其中三個欄位 Death Year , Book of Death , Death Chapter 取其中一個欄位當預測目標用即可

Step1.使用 Pandas 讀取 character-deaths.csv 資料

資料集介紹

資料集包含 917 筆和 13 個特徵。這些特徵如下：

Name: 角色的名稱

Allegiances: 角色的忠誠度或所屬派系

Death Year: 死亡年份

Book of Death: 死亡的書卷

Death Chapter: 死亡的章節

Book Intro Chapter: 角色首次出現的章節

Gender: 性別

Nobility: 貴族身份

GoT: 是否出現在 "Game of Thrones"

CoK: 是否出現在 "Clash of Kings"

SoS: 是否出現在 "Storm of Swords"

FfC: 是否出現在 "Feast for Crows"

DwD: 是否出現在 "Dance with Dragons"

Ref:

http://allendowney.blogspot.com/2015/03/bayesian-survival-analysis-for-game-of.html

將欄位的空值轉成0(代表存活)，有數值的轉成1(代表死亡)

Step2-1. 用 0 替代空值。

Step2-2. 選擇 Death Year、Book of Death 或 Death Chapter 中的一個欄位作為目標變量，並將有數值的轉成 1。

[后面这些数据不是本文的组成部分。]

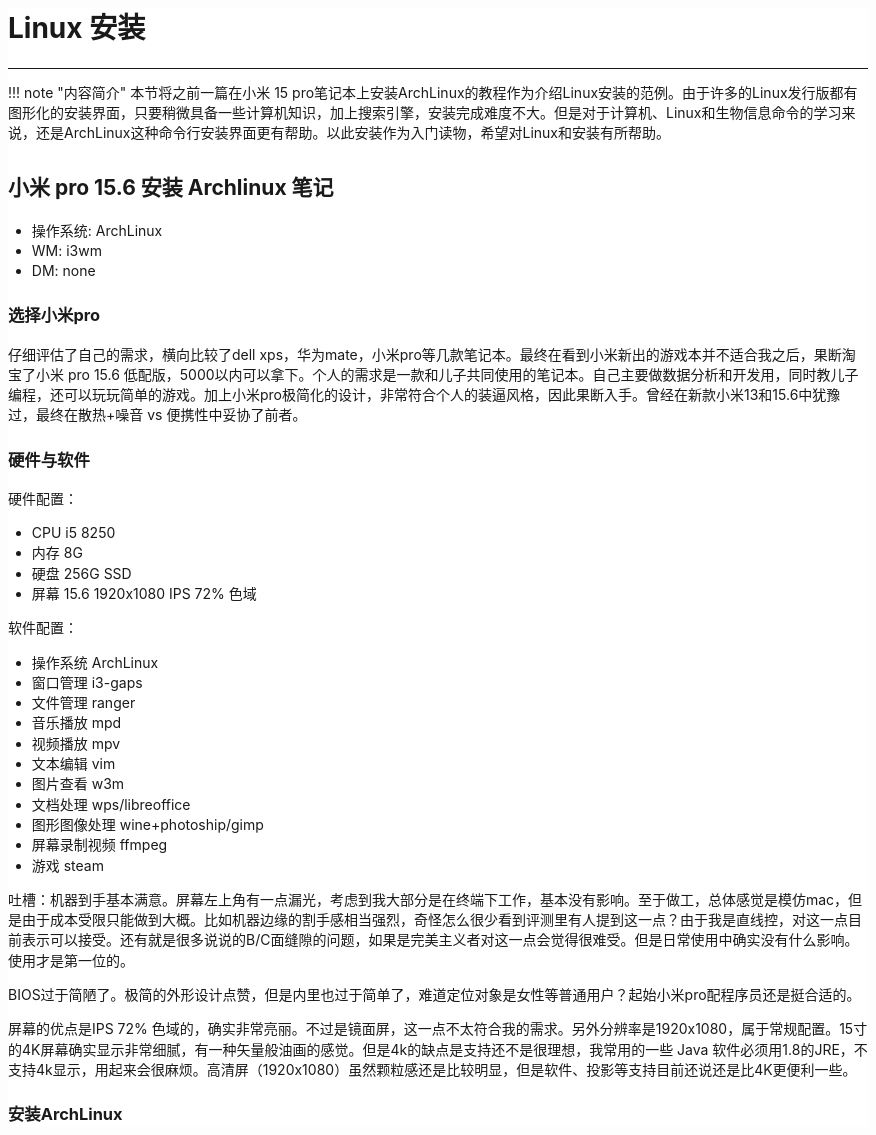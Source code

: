 # Linux 安装

---

!!! note "内容简介"
    本节将之前一篇在小米 15 pro笔记本上安装ArchLinux的教程作为介绍Linux安装的范例。由于许多的Linux发行版都有图形化的安装界面，只要稍微具备一些计算机知识，加上搜索引擎，安装完成难度不大。但是对于计算机、Linux和生物信息命令的学习来说，还是ArchLinux这种命令行安装界面更有帮助。以此安装作为入门读物，希望对Linux和安装有所帮助。

## 小米 pro 15.6 安装 Archlinux 笔记

- 操作系统: ArchLinux
- WM: i3wm
- DM: none

### 选择小米pro

仔细评估了自己的需求，横向比较了dell xps，华为mate，小米pro等几款笔记本。最终在看到小米新出的游戏本并不适合我之后，果断淘宝了小米 pro 15.6 低配版，5000以内可以拿下。个人的需求是一款和儿子共同使用的笔记本。自己主要做数据分析和开发用，同时教儿子编程，还可以玩玩简单的游戏。加上小米pro极简化的设计，非常符合个人的装逼风格，因此果断入手。曾经在新款小米13和15.6中犹豫过，最终在散热+噪音 vs 便携性中妥协了前者。

### 硬件与软件

硬件配置：

- CPU  i5 8250
- 内存  8G
- 硬盘 256G SSD
- 屏幕 15.6 1920x1080 IPS 72% 色域

软件配置：

- 操作系统 ArchLinux
- 窗口管理 i3-gaps
- 文件管理 ranger
- 音乐播放 mpd
- 视频播放 mpv
- 文本编辑 vim
- 图片查看 w3m
- 文档处理 wps/libreoffice
- 图形图像处理 wine+photoship/gimp
- 屏幕录制视频 ffmpeg
- 游戏 steam

吐槽：机器到手基本满意。屏幕左上角有一点漏光，考虑到我大部分是在终端下工作，基本没有影响。至于做工，总体感觉是模仿mac，但是由于成本受限只能做到大概。比如机器边缘的割手感相当强烈，奇怪怎么很少看到评测里有人提到这一点？由于我是直线控，对这一点目前表示可以接受。还有就是很多说说的B/C面缝隙的问题，如果是完美主义者对这一点会觉得很难受。但是日常使用中确实没有什么影响。使用才是第一位的。

BIOS过于简陋了。极简的外形设计点赞，但是内里也过于简单了，难道定位对象是女性等普通用户？起始小米pro配程序员还是挺合适的。

屏幕的优点是IPS 72% 色域的，确实非常亮丽。不过是镜面屏，这一点不太符合我的需求。另外分辨率是1920x1080，属于常规配置。15寸的4K屏幕确实显示非常细腻，有一种矢量般油画的感觉。但是4k的缺点是支持还不是很理想，我常用的一些 Java 软件必须用1.8的JRE，不支持4k显示，用起来会很麻烦。高清屏（1920x1080）虽然颗粒感还是比较明显，但是软件、投影等支持目前还说还是比4K更便利一些。

### 安装ArchLinux

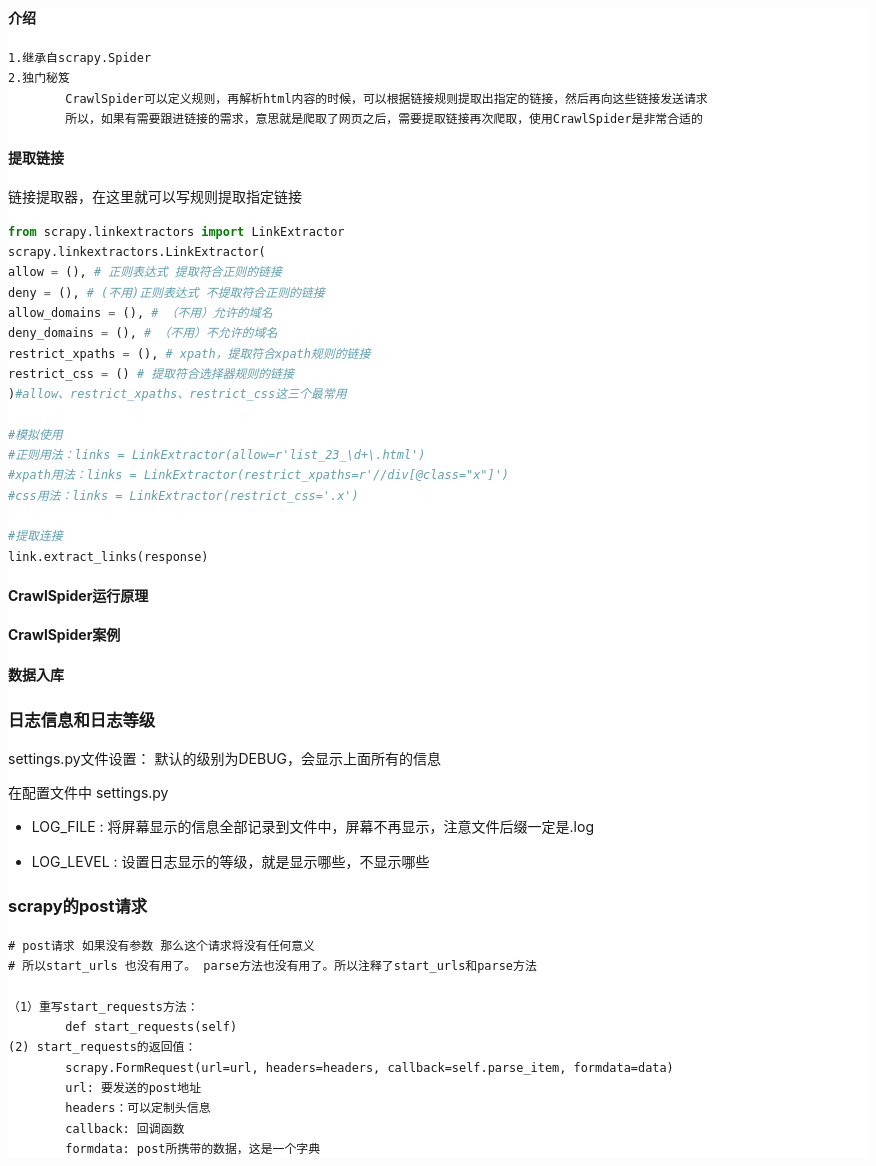 #### 介绍

```
1.继承自scrapy.Spider
2.独门秘笈
		CrawlSpider可以定义规则，再解析html内容的时候，可以根据链接规则提取出指定的链接，然后再向这些链接发送请求
		所以，如果有需要跟进链接的需求，意思就是爬取了网页之后，需要提取链接再次爬取，使用CrawlSpider是非常合适的
```

#### 提取链接

链接提取器，在这里就可以写规则提取指定链接

```python
from scrapy.linkextractors import LinkExtractor
scrapy.linkextractors.LinkExtractor(
allow = (), # 正则表达式 提取符合正则的链接			
deny = (), # (不用)正则表达式 不提取符合正则的链接
allow_domains = (), # （不用）允许的域名
deny_domains = (), # （不用）不允许的域名
restrict_xpaths = (), # xpath，提取符合xpath规则的链接
restrict_css = () # 提取符合选择器规则的链接
)#allow、restrict_xpaths、restrict_css这三个最常用

#模拟使用
#正则用法：links = LinkExtractor(allow=r'list_23_\d+\.html')
#xpath用法：links = LinkExtractor(restrict_xpaths=r'//div[@class="x"]')
#css用法：links = LinkExtractor(restrict_css='.x')

#提取连接
link.extract_links(response)
```

#### CrawlSpider运行原理

#### CrawlSpider案例

#### 数据入库



### 日志信息和日志等级

settings.py文件设置：
默认的级别为DEBUG，会显示上面所有的信息

在配置文件中 settings.py

- LOG_FILE : 将屏幕显示的信息全部记录到文件中，屏幕不再显示，注意文件后缀一定是.log

- LOG_LEVEL : 设置日志显示的等级，就是显示哪些，不显示哪些

### scrapy的post请求

```
# post请求 如果没有参数 那么这个请求将没有任何意义
# 所以start_urls 也没有用了。 parse方法也没有用了。所以注释了start_urls和parse方法

（1）重写start_requests方法：
		def start_requests(self)
(2) start_requests的返回值：
		scrapy.FormRequest(url=url, headers=headers, callback=self.parse_item, formdata=data)
		url: 要发送的post地址
		headers：可以定制头信息
		callback: 回调函数
		formdata: post所携带的数据，这是一个字典
```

將 NaN 值替換為 0，並創建了一個新的binary狀態變數 'Death'，

其值為 1(如果角色已死)或 0(如果角色仍然活著或死亡狀態未知)。

Step2-3. 將 Allegiances 轉成 dummy 特徵。

Step2-4. 切分資料為訓練集（75%）和測試集（25%）。

第一階段程式

# -*- coding: utf-8 -*-
import pandas as pd
from sklearn.model_selection import train_test_split
data = pd.read_csv('./character-deaths.csv')

# Step 2-1: Replace NaN values with 0
data.fillna(0, inplace=True)

# Step 2-2: Transform 'Death Year' into binary: 1 for death and 0 for alive
data['Death'] = data['Death Year'].apply(lambda x: 1 if x != 0 else 0)

#data_info = data.info()
#data_head = data.head()


# Step 2-3: Convert 'Allegiances' into dummy variables
data_dummies = pd.get_dummies(data['Allegiances'], prefix='Allegiance')
data = pd.concat([data, data_dummies], axis=1)

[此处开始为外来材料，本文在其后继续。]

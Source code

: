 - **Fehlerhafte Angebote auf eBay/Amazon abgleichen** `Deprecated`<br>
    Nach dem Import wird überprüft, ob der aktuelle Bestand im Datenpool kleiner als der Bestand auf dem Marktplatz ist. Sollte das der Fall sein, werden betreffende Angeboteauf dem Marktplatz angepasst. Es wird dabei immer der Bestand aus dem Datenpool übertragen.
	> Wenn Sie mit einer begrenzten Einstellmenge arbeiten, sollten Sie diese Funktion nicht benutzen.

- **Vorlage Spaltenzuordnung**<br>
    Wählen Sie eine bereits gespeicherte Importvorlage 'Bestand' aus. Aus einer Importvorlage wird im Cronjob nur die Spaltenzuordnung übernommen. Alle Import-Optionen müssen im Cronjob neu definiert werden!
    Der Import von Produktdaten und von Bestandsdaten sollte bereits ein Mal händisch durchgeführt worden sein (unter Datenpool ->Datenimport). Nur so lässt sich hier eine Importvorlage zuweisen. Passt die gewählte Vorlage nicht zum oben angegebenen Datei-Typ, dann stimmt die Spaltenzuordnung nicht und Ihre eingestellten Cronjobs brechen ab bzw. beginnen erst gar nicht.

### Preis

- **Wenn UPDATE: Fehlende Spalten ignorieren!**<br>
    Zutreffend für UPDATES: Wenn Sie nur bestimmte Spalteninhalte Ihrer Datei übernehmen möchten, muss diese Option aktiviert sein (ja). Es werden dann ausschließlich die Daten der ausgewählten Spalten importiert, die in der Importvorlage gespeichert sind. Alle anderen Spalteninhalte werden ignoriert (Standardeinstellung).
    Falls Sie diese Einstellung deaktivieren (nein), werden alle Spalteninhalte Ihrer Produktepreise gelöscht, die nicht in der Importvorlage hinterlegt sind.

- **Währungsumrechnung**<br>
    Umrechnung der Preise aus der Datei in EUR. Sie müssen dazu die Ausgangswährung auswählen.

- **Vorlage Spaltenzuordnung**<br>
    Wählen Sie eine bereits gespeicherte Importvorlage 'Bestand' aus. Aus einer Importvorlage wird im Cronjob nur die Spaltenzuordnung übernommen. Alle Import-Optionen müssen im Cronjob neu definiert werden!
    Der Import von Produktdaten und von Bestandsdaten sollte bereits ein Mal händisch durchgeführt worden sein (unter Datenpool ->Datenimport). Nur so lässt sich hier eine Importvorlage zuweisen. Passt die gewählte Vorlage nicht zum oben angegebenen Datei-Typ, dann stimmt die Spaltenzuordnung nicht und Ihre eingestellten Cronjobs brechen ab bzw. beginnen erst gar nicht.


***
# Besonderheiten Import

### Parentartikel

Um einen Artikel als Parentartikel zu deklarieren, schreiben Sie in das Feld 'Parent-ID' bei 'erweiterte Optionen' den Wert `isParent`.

# Step 2-4: Split the data into training and test sets (75% train, 25% test)
# Define predictors and target variable
predictors = data.drop(columns=['Name', 'Allegiances', 'Death Year', 'Book of Death', 'Death Chapter', 'Death'])
target = data['Death']

# Split the data
X_train, X_test, y_train, y_test = train_test_split(predictors, target, test_size=0.25, random_state=42)

小叮嚀: 在此所謂dummy特徵(也稱為"虛擬變數")是一種將分類變數（categorical variables）轉換為可以用於統計模型的數值型變數的方法。

給定一個分類變數，可透過創建虛擬變數來將其轉換為一組二進制（0 或 1）變數。

也就是所謂的「one-hot encoding」

Step3.用 DecisionTreeClassifier 從 scikit-learn 來創建我們的決策樹模型。

Step4.評估模型

在訓練模型之後，就需要模型評估，計算混淆矩陣以及 Precision，Recall 和 Accuracy。

Step5.視覺化決策樹

最後第二階段程式碼

# -*- coding: utf-8 -*-
import pandas as pd
from sklearn.model_selection import train_test_split
from sklearn.tree import DecisionTreeClassifier
from sklearn.metrics import confusion_matrix, precision_score, recall_score, accuracy_score
import matplotlib.pyplot as plt
from sklearn.tree import plot_tree

data = pd.read_csv('./character-deaths.csv')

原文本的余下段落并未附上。